(Stored data entries)
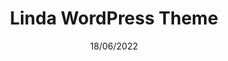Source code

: ---
title: Linda WordPress Theme
date: 18/06/2022
categories: 
  - WordPress Themes
  - HTML Templates
tags:
  - HTML
  - CSS
  - JavaScript
  - PHP
images: /assets/screencapture-demo-kkerem-2022-06-17-17_14_41.jpg
madefor: special request
---
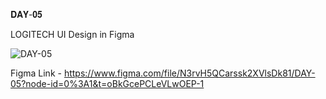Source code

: 𝐃𝐀𝐘-𝟎𝟓

LOGITECH UI Design in Figma

![DAY-05](https://user-images.githubusercontent.com/85480387/204154861-c2e65c06-a94d-4d39-a1f9-2dc9953dc4fc.jpg)

Figma Link - https://www.figma.com/file/N3rvH5QCarssk2XVlsDk81/DAY-05?node-id=0%3A1&t=oBkGcePCLeVLwOEP-1
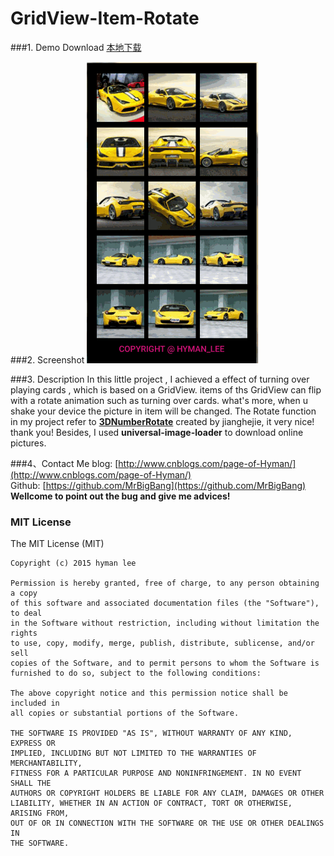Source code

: GridView-Item-Rotate
====================
###1. Demo Download
[本地下载](apk/gridview-item-rotate.apk?raw=true "点击下载到本地")  

###2. Screenshot
![Screenshot](apk/gridview-item-rotate.gif)  

###3. Description
In this little project , I achieved a effect of turning over playing cards , which is based on a GridView.  items of ths GridView can flip with a rotate animation such as turning over cards. what's more, when u shake your device the picture in item will be changed.
The Rotate function in my project refer to [**3DNumberRotate**](https://github.com/jianghejie/3DNumberRotate) created by jianghejie, it very nice! thank you! Besides, I used **universal-image-loader** to download online pictures.

###4、Contact Me
blog: [http://www.cnblogs.com/page-of-Hyman/](http://www.cnblogs.com/page-of-Hyman/)  
Github: [https://github.com/MrBigBang](https://github.com/MrBigBang)  
**Wellcome to point out the bug and give me advices!**

### MIT License
The MIT License (MIT)

    Copyright (c) 2015 hyman lee

    Permission is hereby granted, free of charge, to any person obtaining a copy
    of this software and associated documentation files (the "Software"), to deal
    in the Software without restriction, including without limitation the rights
    to use, copy, modify, merge, publish, distribute, sublicense, and/or sell
    copies of the Software, and to permit persons to whom the Software is
    furnished to do so, subject to the following conditions:

    The above copyright notice and this permission notice shall be included in
    all copies or substantial portions of the Software.

    THE SOFTWARE IS PROVIDED "AS IS", WITHOUT WARRANTY OF ANY KIND, EXPRESS OR
    IMPLIED, INCLUDING BUT NOT LIMITED TO THE WARRANTIES OF MERCHANTABILITY,
    FITNESS FOR A PARTICULAR PURPOSE AND NONINFRINGEMENT. IN NO EVENT SHALL THE
    AUTHORS OR COPYRIGHT HOLDERS BE LIABLE FOR ANY CLAIM, DAMAGES OR OTHER
    LIABILITY, WHETHER IN AN ACTION OF CONTRACT, TORT OR OTHERWISE, ARISING FROM,
    OUT OF OR IN CONNECTION WITH THE SOFTWARE OR THE USE OR OTHER DEALINGS IN
    THE SOFTWARE.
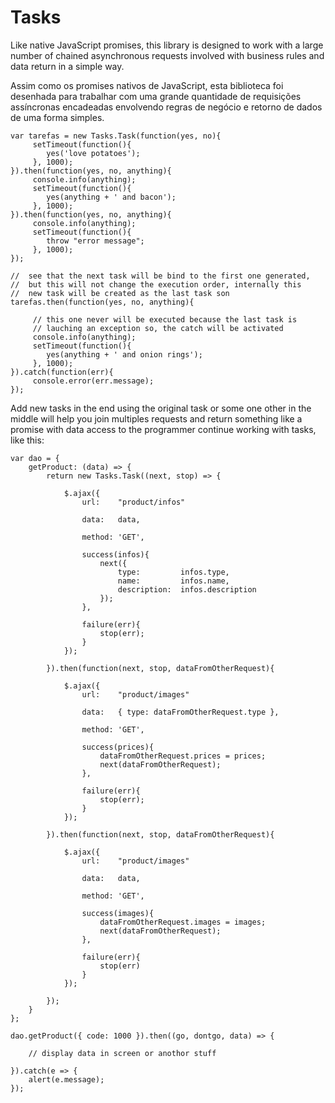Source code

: # Tasks
Like native JavaScript promises, this library is designed to work with a large number of chained asynchronous requests involved with business rules and data return in a simple way.

Assim como os promises nativos de JavaScript, esta biblioteca foi desenhada para trabalhar com uma grande quantidade de requisições assíncronas encadeadas envolvendo regras de negócio e retorno de dados de uma forma simples.

    var tarefas = new Tasks.Task(function(yes, no){
         setTimeout(function(){
         	yes('love potatoes');
         }, 1000);
    }).then(function(yes, no, anything){
         console.info(anything);
         setTimeout(function(){
         	yes(anything + ' and bacon');
         }, 1000);
    }).then(function(yes, no, anything){
         console.info(anything);
         setTimeout(function(){
         	throw "error message";
         }, 1000);
    });
    
    //  see that the next task will be bind to the first one generated,
    //  but this will not change the execution order, internally this
    //  new task will be created as the last task son
    tarefas.then(function(yes, no, anything){

         // this one never will be executed because the last task is
         // lauching an exception so, the catch will be activated 
         console.info(anything);
         setTimeout(function(){
         	yes(anything + ' and onion rings');
         }, 1000);
    }).catch(function(err){
         console.error(err.message);
    });

Add new tasks in the end using the original task or some one other in the middle will help you join multiples requests and return something like a promise with data access to the programmer continue working with tasks, like this:

    var dao = {
        getProduct: (data) => {
            return new Tasks.Task((next, stop) => {
    
                $.ajax({
                    url:    "product/infos"
    
                    data:   data,
    
                    method: 'GET',
    
                    success(infos){
                        next({ 
                            type:         infos.type,
                            name:         infos.name,
                            description:  infos.description
                        });
                    },
    
                    failure(err){
                        stop(err);
                    }
                });
    
            }).then(function(next, stop, dataFromOtherRequest){
    
                $.ajax({
                    url:    "product/images"
                    
                    data:   { type: dataFromOtherRequest.type },
    
                    method: 'GET',
    
                    success(prices){
                        dataFromOtherRequest.prices = prices;
                        next(dataFromOtherRequest);
                    },
    
                    failure(err){
                        stop(err);
                    }
                });
    
            }).then(function(next, stop, dataFromOtherRequest){
    
                $.ajax({
                    url:    "product/images"
                    
                    data:   data,
    
                    method: 'GET',
    
                    success(images){
                        dataFromOtherRequest.images = images;
                        next(dataFromOtherRequest);
                    },
    
                    failure(err){
                        stop(err)
                    }
                });
    
            });
        }
    };
    
    dao.getProduct({ code: 1000 }).then((go, dontgo, data) => {
    
        // display data in screen or anothor stuff
    
    }).catch(e => {
        alert(e.message);
    });
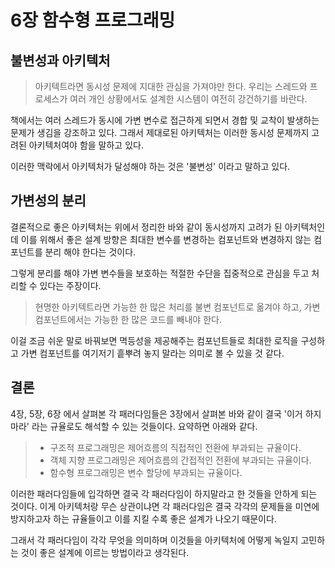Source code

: # 6장 함수형 프로그래밍

## 불변성과 아키텍처

> 아키텍트라면 동시성 문제에 지대한 관심을 가져야만 한다. 우리는 스레드와 프로세스가 여러 개인 상황에서도 설계한 시스템이 여전히 강건하기를 바란다.

책에서는 여러 스레드가 동시에 가변 변수로 접근하게 되면서 경합 및 교착이 발생하는 문제가 생김을 강조하고 있다. 그래서 제대로된 아키텍처는 이러한 동시성 문제까지 고려된 아키텍처여야 함을 말하고 있다.

이러한 맥락에서 아키텍처가 달성해야 하는 것은 '불변성' 이라고 말하고 있다.



## 가변성의 분리

결론적으로 좋은 아키텍처는 위에서 정리한 바와 같이 동시성까지 고려가 된 아키텍처인데 이를 위해서 좋은 설계 방향은 최대한 변수를 변경하는 컴포넌트와 변경하지 않는 컴포넌트를 분리 해야 한다는 것이다.

그렇게 분리를 해야 가변 변수들을 보호하는 적절한 수단을 집중적으로 관심을 두고 처리할 수 있다는 주장이다.

> 현명한 아키텍트라면 가능한 한 많은 처리를 불변 컴포넌트로 옮겨야 하고, 가변 컴포넌트에서는 가능한 한 많은 코드를 빼내야 한다.

이걸 조금 쉬운 말로 바꿔보면 멱등성을 제공해주는 컴포넌트들로 최대한 로직을 구성하고 가변 컴포넌트를 여기저기 흩뿌려 놓지 말라는 의미로 볼 수 있을 것 같다.



## 결론

4장, 5장, 6장 에서 살펴본 각 패러다임들은 3장에서 살펴본 바와 같이 결국 '이거 하지마라' 라는 규율로도 해석할 수 있는 것들이다. 요약하면 아래와 같다.

> * 구조적 프로그래밍은 제어흐름의 직접적인 전환에 부과되는 규율이다.
> * 객체 지향 프로그래밍은 제어흐름의 간접적인 전환에 부과되는 규율이다.
> * 함수형 프로그래밍은 변수 할당에 부과되는 규율이다.

이러한 패러다임들에 입각하면 결국 각 패러다임이 하지말라고 한 것들을 안하게 되는 것이다. 이게 아키텍처랑 무슨 상관이냐면 각 패러다임은 결국 각각의 문제들을 미연에 방지하고자 하는 규율들이고 이를 지킬 수록 좋은 설계가 나오기 때문이다.

그래서 각 패러다임이 각각 무엇을 의미하며 이것들을 아키텍처에 어떻게 녹일지 고민하는 것이 좋은 설계에 이르는 방법이라고 생각된다.
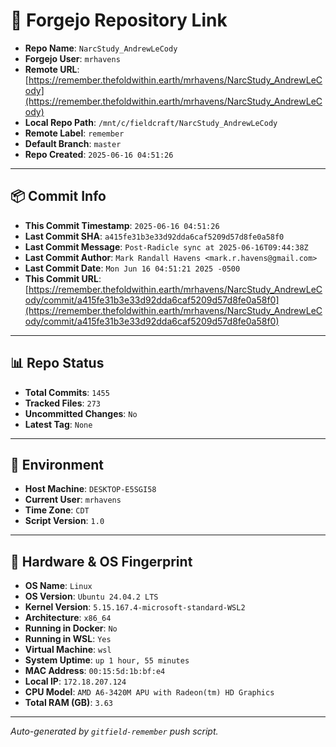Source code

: # 🔗 Forgejo Repository Link

- **Repo Name**: `NarcStudy_AndrewLeCody`
- **Forgejo User**: `mrhavens`
- **Remote URL**: [https://remember.thefoldwithin.earth/mrhavens/NarcStudy_AndrewLeCody](https://remember.thefoldwithin.earth/mrhavens/NarcStudy_AndrewLeCody)
- **Local Repo Path**: `/mnt/c/fieldcraft/NarcStudy_AndrewLeCody`
- **Remote Label**: `remember`
- **Default Branch**: `master`
- **Repo Created**: `2025-06-16 04:51:26`

---

## 📦 Commit Info

- **This Commit Timestamp**: `2025-06-16 04:51:26`
- **Last Commit SHA**: `a415fe31b3e33d92dda6caf5209d57d8fe0a58f0`
- **Last Commit Message**: `Post-Radicle sync at 2025-06-16T09:44:38Z`
- **Last Commit Author**: `Mark Randall Havens <mark.r.havens@gmail.com>`
- **Last Commit Date**: `Mon Jun 16 04:51:21 2025 -0500`
- **This Commit URL**: [https://remember.thefoldwithin.earth/mrhavens/NarcStudy_AndrewLeCody/commit/a415fe31b3e33d92dda6caf5209d57d8fe0a58f0](https://remember.thefoldwithin.earth/mrhavens/NarcStudy_AndrewLeCody/commit/a415fe31b3e33d92dda6caf5209d57d8fe0a58f0)

---

## 📊 Repo Status

- **Total Commits**: `1455`
- **Tracked Files**: `273`
- **Uncommitted Changes**: `No`
- **Latest Tag**: `None`

---

## 🧭 Environment

- **Host Machine**: `DESKTOP-E5SGI58`
- **Current User**: `mrhavens`
- **Time Zone**: `CDT`
- **Script Version**: `1.0`

---

## 🧬 Hardware & OS Fingerprint

- **OS Name**: `Linux`
- **OS Version**: `Ubuntu 24.04.2 LTS`
- **Kernel Version**: `5.15.167.4-microsoft-standard-WSL2`
- **Architecture**: `x86_64`
- **Running in Docker**: `No`
- **Running in WSL**: `Yes`
- **Virtual Machine**: `wsl`
- **System Uptime**: `up 1 hour, 55 minutes`
- **MAC Address**: `00:15:5d:1b:bf:e4`
- **Local IP**: `172.18.207.124`
- **CPU Model**: `AMD A6-3420M APU with Radeon(tm) HD Graphics`
- **Total RAM (GB)**: `3.63`

---

_Auto-generated by `gitfield-remember` push script._
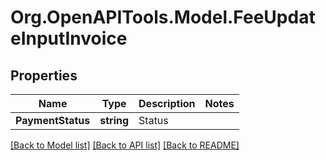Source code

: 
# Org.OpenAPITools.Model.FeeUpdateInputInvoice

## Properties

Name | Type | Description | Notes
------------ | ------------- | ------------- | -------------
**PaymentStatus** | **string** | Status | 

[[Back to Model list]](../README.md#documentation-for-models)
[[Back to API list]](../README.md#documentation-for-api-endpoints)
[[Back to README]](../README.md)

* WORK ITEM *
Only the lines containing the string "Machine" are needed; pull them out of the records.

* OUTPUT FOR THIS EXERCISE *
- **Host Machine**: `DESKTOP-E5SGI58`
- **Virtual Machine**: `wsl`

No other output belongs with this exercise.